Would you really do that, though? Interrogate me? Fill me up with chemicals and watch me fall apart? Strap me to a table and deprive me of my senses until I crumbled into a million pieces? Torture me until I was so raw in my throat I couldn't even scream anymore? Maybe you would. Maybe you should.

Maybe if you did, you'd finally feel enough pity to give me that drink.

I sigh, the movement sending sparks of pain over my body and drawing a low moan from my throat. My whole body hurts, and I'm almost afraid to breathe in again. I can just see my skin bursting apart and spilling my organs over the bed. That's how fragile and broken I feel.

I hate it.

I hate existing, really. Even if I couldn't create the unsolvable case, why couldn't fate just let me die? I have nothing to live for. I don't want anything anymore. I have no goals, nothing to look forward to besides prison and death, and no one to come and visit me.

Alone again, naturally.

I would laugh, but it would hurt, and I haven't practiced my laugh in a while.

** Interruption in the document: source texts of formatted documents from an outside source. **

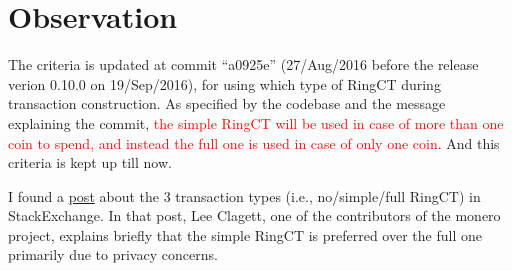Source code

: \documentclass[a4paper,10pt]{article}
\begin{document}
\section{Observation}
The criteria is updated at commit ``a0925e'' (27/Aug/2016 before the release verion 0.10.0 on 19/Sep/2016), for using which type of RingCT during transaction construction. As specified by the codebase and the message explaining the commit, \textcolor{red}{the simple RingCT will be used in case of more than one coin to spend, and instead the full one is used in case of only one coin}. And this criteria is kept up till now.\par
I found a \href{https://monero.stackexchange.com/questions/3348/what-are-3-types-of-ring-ct-transactions}{post} about the 3 transaction types (i.e., no/simple/full RingCT) in StackExchange. In that post, Lee Clagett, one of the contributors of the monero project, explains briefly that the simple RingCT is preferred over the full one primarily due to privacy concerns. 
\end{document}
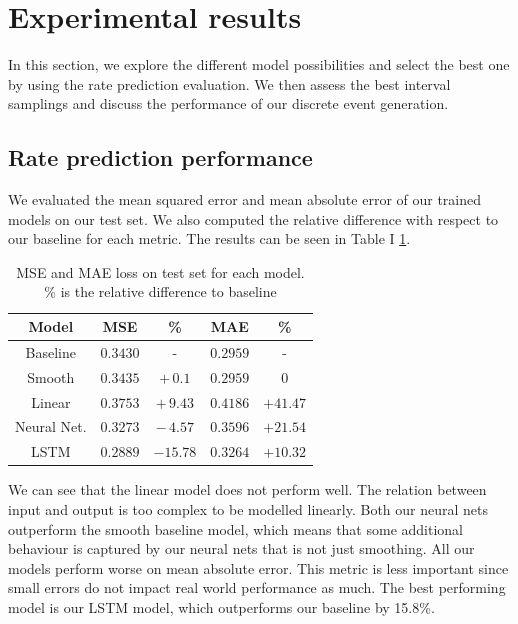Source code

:\documentclass[10pt,conference,compsocconf]{IEEEtran}
\begin{document}

\section{Experimental results}

In this section, we explore the different model possibilities and select the best one by using the rate prediction evaluation. We then assess the best interval samplings and discuss the performance of our discrete event generation.

\subsection{Rate prediction performance}

We evaluated the mean squared error and mean absolute error of our trained models on our test set. We 
also computed the relative difference with respect to our baseline for each metric. The results can be seen in Table I \ref{table:ratepred}. 

\begin{table}[h!]
\begin{center}
    \begin{tabular}[c]{| c| c c | c c | }
        \hline
         \textbf{Model} & \textbf{MSE} & \% & \textbf{MAE} & \%\\
         \hline
         Baseline    & $0.3430$ &   -       & $0.2959$ & -\\
         Smooth      & $0.3435$ & $+\,0.1$  & $0.2959$ & $0$ \\
         Linear      & $0.3753$ & $+\,9.43$ & $0.4186$ & $+41.47$ \\
         Neural Net. & $0.3273$ & $-\,4.57$ & $0.3596$ & $+21.54$ \\
         LSTM        & $0.2889$ & $-15.78$  & $0.3264$ & $+10.32$  \\
         \hline
    \end{tabular}
\end{center}
\label{table:ratepred}
\caption{MSE and MAE loss on test set for each model.\\
{\footnotesize \% is the relative difference to baseline}}
\end{table}

We can see that the linear model does not perform well. The relation between input and output is too complex to be modelled linearly. Both our neural nets outperform the smooth baseline model, which means that some additional behaviour is captured by our neural nets that is not just smoothing. All our models perform worse on mean absolute error. This metric is less important since small errors do not impact real world performance as much. The best performing model is our LSTM model, which outperforms our baseline by 15.8\%.
\end{document}
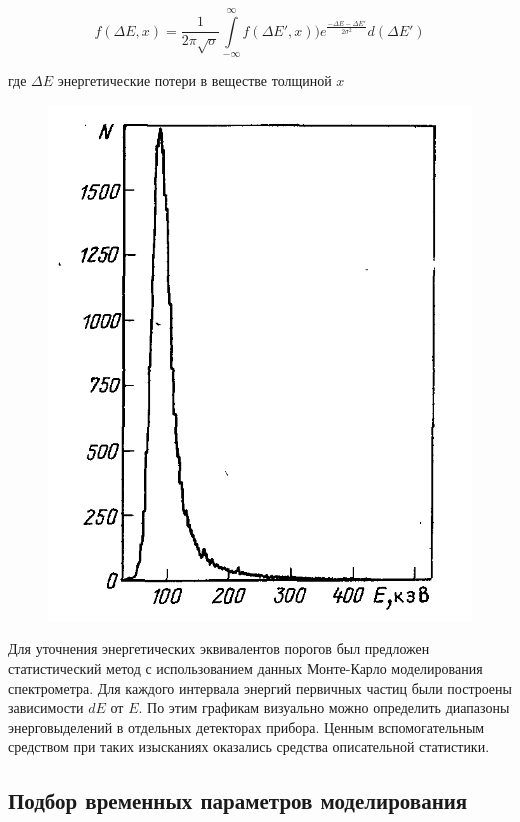 \begin{equation} \label{eq:landau}
f(\Delta E, x) = \frac{1}{2\pi\sqrt{\sigma}} \int\limits_{-\infty}^{\infty}{f(\Delta E', x))e^{\frac{-\Delta E - \Delta E'}{2\sigma^2}}d(\Delta E')}
\end{equation}

где $ \Delta E $ энергетические потери в веществе толщиной $ x $


\begin{figure}
\centering
\includegraphics[width=0.4\linewidth]{images/landau}
\caption{}
\label{fig:landau}
\end{figure}

Для уточнения энергетических эквивалентов порогов был предложен статистический метод с использованием данных Монте-Карло моделирования спектрометра. Для каждого интервала энергий первичных частиц были построены зависимости $ dE $ от $ E $. По этим графикам визуально можно определить диапазоны энерговыделений в отдельных детекторах прибора. Ценным вспомогательным средством при таких изысканиях оказались средства описательной статистики.

\subsection{Подбор временных параметров моделирования}\label{puasson}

I don't want to think anymore. Every subject I try to go to winds up being more depressing than the one before, and it's far too exhausting to deal with it all. But how can I stop thinking? So much time spent perfecting my deductive abilities and reasoning, endless hours spent thinking, training myself to never not be thinking and suddenly…? No, I can't do it. I'll have to be unconscious. But the pain and my ever-cognitive mind keeps me awake, so I have to force it somehow.

Gritting my teeth, I begin to move my arms, ignoring the pain to the best of my ability and pulling myself into a sitting position. "Ah…" It's excruciating—I feel like my skin is being ripped right off of my muscles—but I push through and begin to turn, swinging my legs out over the edge of the bed. "A-ah! Hnn… hhh...nck…" My feet hit the floor and I whimper, doubling over and trying not to vomit as the nausea builds in my stomach.

Just a bit more, and you'll knock me out, won't you? You'll give me peace. My good friend, suffering. Never failing, forever standing by my side—true to the end.

I let out a soft shout, unable to hold in the sounds of agony as I force myself to cross the room, a blurred table calling to me from the far wall. I stagger slightly, but I'm not deterred. When have I ever been? I'm stubborn, if nothing else.

My hands come down clumsily on the smooth surface, fingers curling around the edge to give me a good grip. The blisters that cover my fingers begin to burst, blood and pus smearing over the table and causing my hold to slip slightly. Again, I'm undeterred. I only hold tighter, spreading my legs slightly and doing my best to aim in the disoriented state I'm in.

The door to the room opens, and I heard the nurse shout at me—Mr. Birthday!—but all I do is turn my head and smile at her. Her body is nothing but a disfigured blob of varying hues, but I know she's coming for me, so I face forward, give a painful little giggle—

—and slam my head down on the corner.

Blackness surges over my vision immediately, and I barely feel myself hit the floor.

I was right the first time I thought about it.

Being blind is a wonderful experience for me.

It's only a shame it's not permanent.